Required work — Copy out every line of the records in which "then" can be found.

(Material provided Opens)

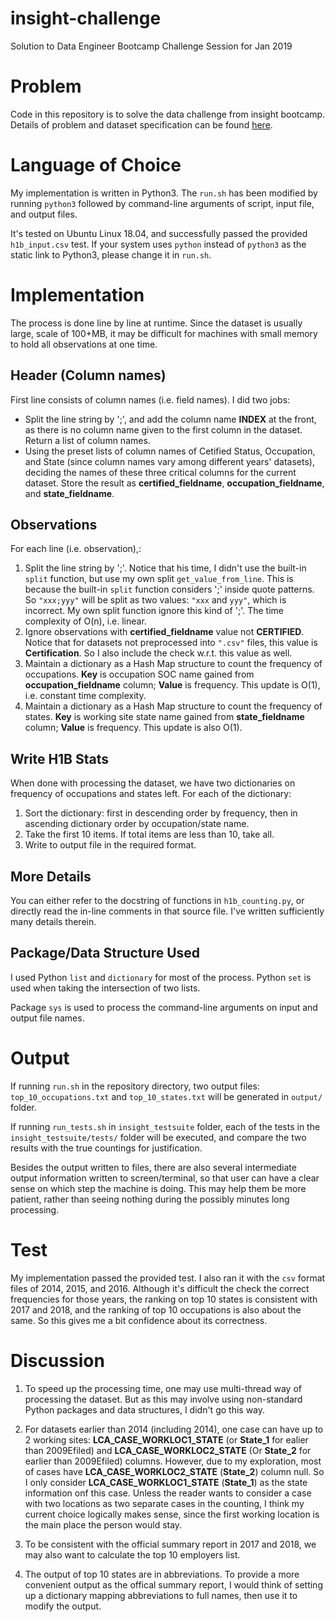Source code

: # insight-challenge
Solution to Data Engineer Bootcamp Challenge Session for Jan 2019

# Problem

Code in this repository is to solve the data challenge from insight bootcamp. Details of problem and dataset specification can be found [here](https://github.com/InsightDataScience/h1b_statistics).

# Language of Choice

My implementation is written in Python3. The `run.sh` has been modified by running `python3` followed by command-line arguments of script, input file, and output files.

It's tested on Ubuntu Linux 18.04, and successfully passed the provided `h1b_input.csv` test. If your system uses `python` instead of `python3` as the static link to Python3, please change it in `run.sh`.

# Implementation

The process is done line by line at runtime. Since the dataset is usually large, scale of 100+MB, it may be difficult for machines with small memory to hold all observations at one time.

## Header (Column names)

First line consists of column names (i.e. field names). I did two jobs:
* Split the line string by ';', and add the column name **INDEX** at the front, as there is no column name given to the first column in the dataset. Return a list of column names.
* Using the preset lists of column names of Cetified Status, Occupation, and State (since column names vary among different years' datasets), deciding the names of these three critical columns for the current dataset. Store the result as **certified_fieldname**, **occupation_fieldname**, and **state_fieldname**.
  
## Observations

For each line (i.e. observation),:
1. Split the line string by ';'. Notice that his time, I didn't use the built-in `split` function, but use my own split `get_value_from_line`. This is because the built-in `split` function considers ';' inside quote patterns. So `"xxx;yyy"` will be split as two values: `"xxx` and `yyy"`, which is incorrect. My own split function ignore this kind of ';'. The time complexity of O(n), i.e. linear.
2. Ignore observations with **certified_fieldname** value not **CERTIFIED**. Notice that for datasets not preprocessed into `".csv"` files, this value is **Certification**. So I also include the check w.r.t. this value as well.
3. Maintain a dictionary as a Hash Map structure to count the frequency of occupations. **Key** is occupation SOC name gained from **occupation_fieldname** column; **Value** is frequency. This update is O(1), i.e. constant time complexity.
4. Maintain a dictionary as a Hash Map structure to count the frequency of states. **Key** is working site state name gained from **state_fieldname** column; **Value** is frequency. This update is also O(1).

## Write H1B Stats

When done with processing the dataset, we have two dictionaries on frequency of occupations and states left. For each of the dictionary:
1. Sort the dictionary: first in descending order by frequency, then in ascending dictionary order by occupation/state name.
2. Take the first 10 items. If total items are less than 10, take all.
3. Write to output file in the required format.

## More Details

You can either refer to the docstring of functions in `h1b_counting.py`, or directly read the in-line comments in that source file. I've written sufficiently many details therein.

## Package/Data Structure Used

I used Python `list` and `dictionary` for most of the process. Python `set` is used when taking the intersection of two lists.

Package `sys` is used to process the command-line arguments on input and output file names.

# Output

If running `run.sh` in the repository directory, two output files: `top_10_occupations.txt` and `top_10_states.txt` will be generated in `output/` folder.

If running `run_tests.sh` in `insight_testsuite` folder, each of the tests in the `insight_testsuite/tests/` folder will be executed, and compare the two results with the true countings for justification.

Besides the output written to files, there are also several intermediate output information written to screen/terminal, so that user can have a clear sense on which step the machine is doing. This may help them be more patient, rather than seeing nothing during the possibly minutes long processing.

# Test

My implementation passed the provided test. I also ran it with the `csv` format files of 2014, 2015, and 2016. Although it's difficult the check the correct frequencies for those years, the ranking on top 10 states is consistent with 2017 and 2018, and the ranking of top 10 occupations is also about the same. So this gives me a bit confidence about its correctness.

# Discussion

1. To speed up the processing time, one may use multi-thread way of processing the dataset. But as this may involve using non-standard Python packages and data structures, I didn't go this way.

2. For datasets earlier than 2014 (including 2014), one case can have up to 2 working sites: **LCA_CASE_WORKLOC1_STATE** (or **State_1** for ealier than 2009Efiled) and **LCA_CASE_WORKLOC2_STATE** (Or **State_2** for earlier than 2009Efiled) columns. However, due to my exploration, most of cases have **LCA_CASE_WORKLOC2_STATE** (**State_2**) column null. So I only consider **LCA_CASE_WORKLOC1_STATE** (**State_1**) as the state information onf this case. Unless the reader wants to consider a case with two locations as two separate cases in the counting, I think my current choice logically makes sense, since the first working location is the main place the person would stay.

3. To be consistent with the official summary report in 2017 and 2018, we may also want to calculate the top 10 employers list.

4. The output of top 10 states are in abbreviations. To provide a more convenient output as the offical summary report, I would think of setting up a dictionary mapping abbreviations to full names, then use it to modify the output.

(Material provided Closes)

Answer —
1. Sort the dictionary: first in descending order by frequency, then in ascending dictionary order by occupation/state name.
4. The output of top 10 states are in abbreviations. To provide a more convenient output as the offical summary report, I would think of setting up a dictionary mapping abbreviations to full names, then use it to modify the output.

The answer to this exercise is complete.